CN117112549B

CN117112549B - Big data merging method based on bloom filter

Info

Publication number: CN117112549B
Application number: CN202311365012.XA
Authority: CN
Inventors: 代颖超; 张仑; 梁思杰; 牛威
Original assignee: Zhongke Xingtu Measurement And Control Technology Co ltd
Current assignee: Zhongke Xingtu Measurement And Control Technology Co ltd
Priority date: 2023-10-20
Filing date: 2023-10-20
Publication date: 2024-03-26
Anticipated expiration: 2043-10-20
Also published as: CN117112549A

Abstract

The invention discloses a big data merging method based on a bloom filter, which comprises the following steps: s1, adopting Redis to cache syslog log data sent by different devices/hosts in batches; s2, consuming the syslog log data cached in the Redis batch, and obtaining the merged field encryption value of the syslog log data after analyzing and processing the consumed syslog log data; s3, screening the encryption value of the integrated field of the syslog log data by using a bloom filter, and transferring the screened syslog log data to a database; according to the invention, the Redis batch cache syslog log data is used for carrying out the analysis processing of the encrypted value of the merging field, and the merging field is used for reducing a large amount of redundant data in the syslog log data, saving the storage space, reducing the use cost of a database and improving the use efficiency of the database.

Description

Big data merging method based on bloom filter

Technical Field

The invention relates to the technical field of big data merging and storing, in particular to a big data merging method based on a bloom filter.

Background

The recent rapid development of the internet has led humans to enter an era of explosive growth in information content. Everyone's life is filled with structured and unstructured data. With the overall shift of human life to the internet, the big data age will inevitably come, and as the leading edge concept of the global internet, the big data mainly comprises two aspects of characteristics: on the one hand the amount of information in the whole society has grown drastically and on the other hand the information available to individuals has grown exponentially. From the technological development perspective, "big data" is an inevitable product of the trend of "data" -! And as this trend continues to go deep, we will be in the near future in an era of "everything is recorded and everything is digitized".

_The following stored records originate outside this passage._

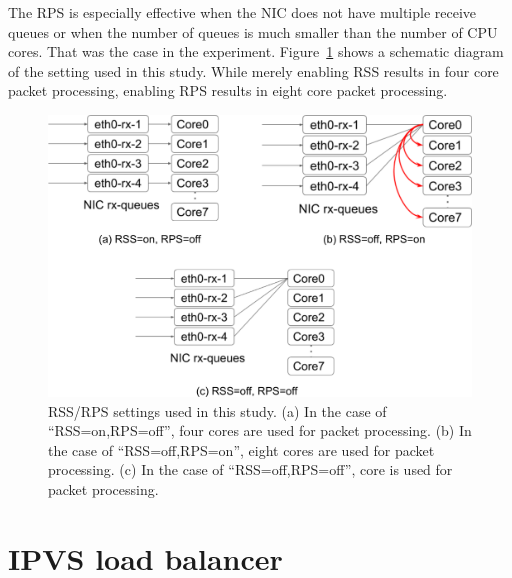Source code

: The RPS is especially effective when the NIC does not have multiple receive queues or when the number of queues is 
much smaller than the number of CPU cores. 
That was the case in the experiment.
Figure~\ref{Figs/rss-rps-none} shows a schematic diagram of the setting used in this study.
While merely enabling RSS results in four core packet processing, enabling RPS results in eight  core packet processing.

\begin{figure}[h]
  \centering
  \includegraphics[width=0.95\columnwidth]{Figs/rss-rps-none}

  \par\bigskip
  \centering
  \begin{minipage}{0.9\columnwidth}
    \caption[RSS/RPS settings]{
      RSS/RPS settings used in this study.
      (a) In the case of \enquote{RSS=on,RPS=off},  four cores are used for packet processing.
      (b) In the case of \enquote{RSS=off,RPS=on}, eight cores are used for packet processing.
      (c) In the case of \enquote{RSS=off,RPS=off},  core is used for packet processing.
    }
    \label{Figs/rss-rps-none}
  \end{minipage}
\end{figure}

\FloatBarrier

\section{IPVS load balancer}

In the big data age, the amount of data generated in various fields has been increasing explosively. Data accumulates at a staggering rate from social media, sensor data, to online transactions and cloud storage. These data contain valuable information and insight, and in this context efficient storage of large data and good analytical exploitation is becoming increasingly urgent. The data analysis capability determines the quality and success/failure of the value discovery process in the big data. The most important difference between data collection, analysis, storage and past data analysis in the big data age is the dramatic increase in data volume. The demands for storage, querying and analysis of data are rapidly increasing due to the increasing amount of data. The big data age requires efficient data processing and analysis methods, and the traditional mode is from data receiving, preprocessing to data merging and storing, and risks of redundant data, data loss, cache penetration and service downtime exist.

Patent document CN103116599a discloses a method for removing fast redundancy of urban mass data stream based on improved Bloom Filter structure, and the method is related to a method for removing redundancy data based on Bloom Filter structure; but it focuses on redundancy removal after data set storage by the Bloom Filter structure, and does not take advantage of the Bloom Filter screening approach.

Disclosure of Invention

The invention aims to provide a bloom filter-based big data merging method, which solves the problems of reduced data processing efficiency, data loss, cache penetration and service downtime caused by a large amount of redundant data when big data is processed.

The aim of the invention can be achieved by the following technical scheme: a big data merging method based on a bloom filter comprises the following steps:

s1, adopting Redis to cache syslog log data sent by different devices/hosts in batches;

s2, consuming the syslog log data cached in the Redis batch, and obtaining the merged field encryption value of the syslog log data after analyzing and processing the consumed syslog log data;

s3, screening the encryption value of the integrated field of the syslog log data by using a bloom filter, and transferring the screened syslog log data to a database.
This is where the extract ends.